I use a reactor to turn on a light with a motion sensor and turn it off 120 seconds later. I have three switches that can be used to prevent the reactor from becoming true, overrides. If the sequence has been triggered, I would like to be able to interrupt the delay and keep that light on, cancelling the 120 second delay shutting it off.

Is it possible to make it so certain conditions must remain true through the entire sequence for it to complete?
Maybe adding something like If at 120 seconds A,B,C are still true then off, or… starting another reactor for the off sequence.

Here’s what it looks like now.

To clarify a bit more – I think I understand – you want the light to be turned off at the end of the .TRUE activity group ONLY if the triggering conditions remain true at the end of the 120-second delay?

(I’m also assuming, then, you don’t care whether the inputs A, B, and C may have each or all gone FALSE during seconds 1 thru 119? Or must they remain TRUE through the entire delay period?)

If what @LibraSun has asked is true (that you want the delayed action to run only if the triggering conditions are still true at that point), then let me introduce you to contra-activities.

The “is FALSE” activity is the contra-activity for the “is TRUE” activity (and vice versa).
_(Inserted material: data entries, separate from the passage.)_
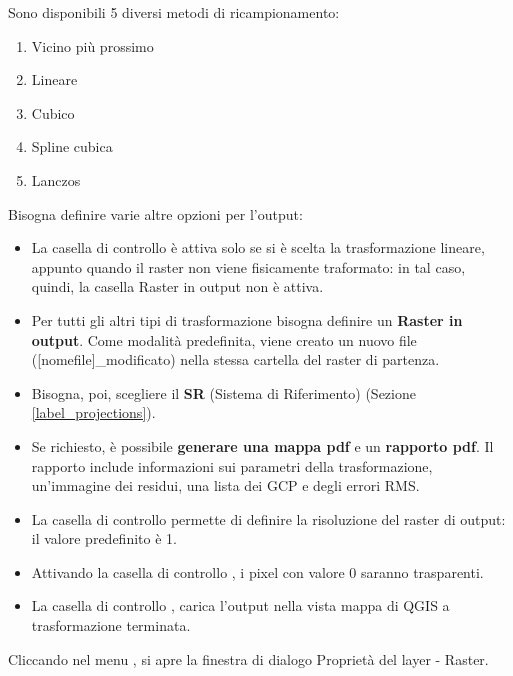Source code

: Sono disponibili 5 diversi metodi di ricampionamento:

\begin{enumerate}
\item Vicino più prossimo
\item Lineare
\item Cubico
\item Spline cubica
\item Lanczos
\end{enumerate}


Bisogna definire varie altre opzioni per l'output:

\begin{itemize}[label=--]
\item La casella di controllo  è attiva solo
se si è scelta la trasformazione lineare, appunto quando il raster non viene fisicamente 
traformato: in tal caso, quindi, la casella Raster in output non è attiva.
\item Per tutti gli altri tipi di trasformazione bisogna definire un \textbf{Raster in output}. 
Come modalità predefinita, viene creato un nuovo file ([nomefile]\_modificato) nella 
stessa cartella del raster di partenza.
\item Bisogna, poi, scegliere il \textbf{SR} (Sistema di Riferimento) (Sezione \ref{label_projections}). 
\item Se richiesto, è possibile \textbf{generare una mappa pdf} e un \textbf{rapporto pdf}. 
Il rapporto include informazioni sui parametri della trasformazione, un'immagine dei residui, una 
lista dei GCP e degli errori RMS.
\item La casella di controllo  permette di definire la 
risoluzione del raster di output: il valore predefinito è 1.
\item Attivando la casella di controllo , 
i pixel con valore 0 saranno trasparenti.
\item La casella di controllo , carica l'output nella vista 
mappa di QGIS a trasformazione terminata. 
\end{itemize}


Cliccando  nel menu , si apre la finestra 
di dialogo Proprietà del layer - Raster.

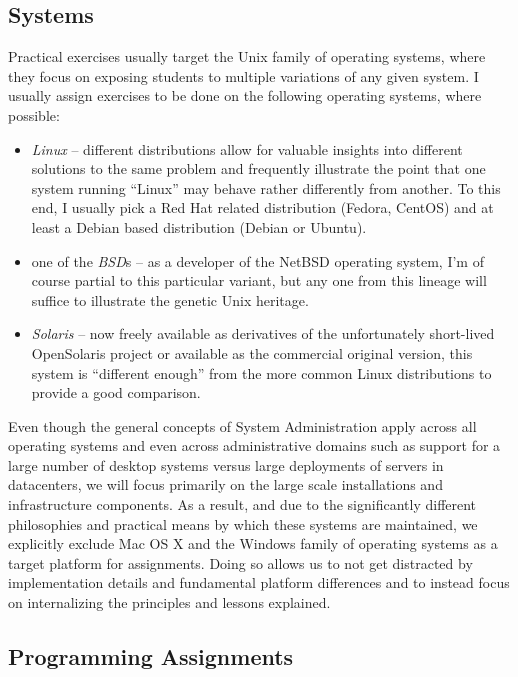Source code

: \subsection*{Systems}

Practical exercises usually target the Unix family of
operating systems, where they focus on exposing
students to multiple variations of any given system.
I usually assign exercises to be done on the following
operating systems, where possible:

\begin{itemize}
	\item {\em Linux} -- different distributions allow for valuable
		insights into different solutions to the same problem and
		frequently illustrate the point that one system running
		``Linux'' may behave rather differently from another.
		To this end, I usually pick a Red Hat related distribution
		(Fedora, CentOS) and at least a Debian based distribution
		(Debian or Ubuntu).
	\item one of the {\em BSD}s -- as a developer of the NetBSD
		operating system, I'm of course partial to this particular
		variant, but any one from this lineage will suffice to
		illustrate the genetic Unix heritage.
	\item {\em Solaris} -- now freely available as derivatives
		of the unfortunately short-lived OpenSolaris project or
		available as the commercial original version,
		this system is ``different enough'' from the more common Linux
		distributions to provide a good comparison.
\end{itemize}

Even though the general concepts of System
Administration apply across all operating systems and
even across administrative domains such as support for
a large number of desktop systems versus large
deployments of servers in datacenters, we will focus
primarily on the large scale installations and
infrastructure components.  As a result, and due to
the significantly different philosophies and practical
means by which these systems are maintained, we
explicitly exclude Mac OS X and the Windows family of
operating systems as a target platform for
assignments.  Doing so allows us to not get distracted
by implementation details and fundamental platform
differences and to instead focus on internalizing the
principles and lessons explained.


\subsection*{Programming Assignments}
If an activity (like your “is TRUE” activity) contains delayed actions, those actions will run when its condition group goes true. If the state of the condition group changes, the activity is not interrupted unless there are actions in the “is FALSE” activity. If there are actions there, the “is TRUE” activity is stopped and the “is FALSE” activity is run. The “is FALSE” activity can even contain just a comment (not really an action, but it’s something) and that is sufficient to stop the first activity.

TL;DR: Put a comment in your “is FALSE” activity and that will cause the completion of the “is TRUE” activity to be pre-empted/interrupted.


Yes Libra Sun has it correct. - Gone False at any time 1 through 119.

I don’t understand the implementation.

Just put a comment in the “is FALSE” activity. As long as the “is FALSE” activity has anything in it, it will cause the “is TRUE” activity to be stopped if the conditions don’t hold throughout the delay.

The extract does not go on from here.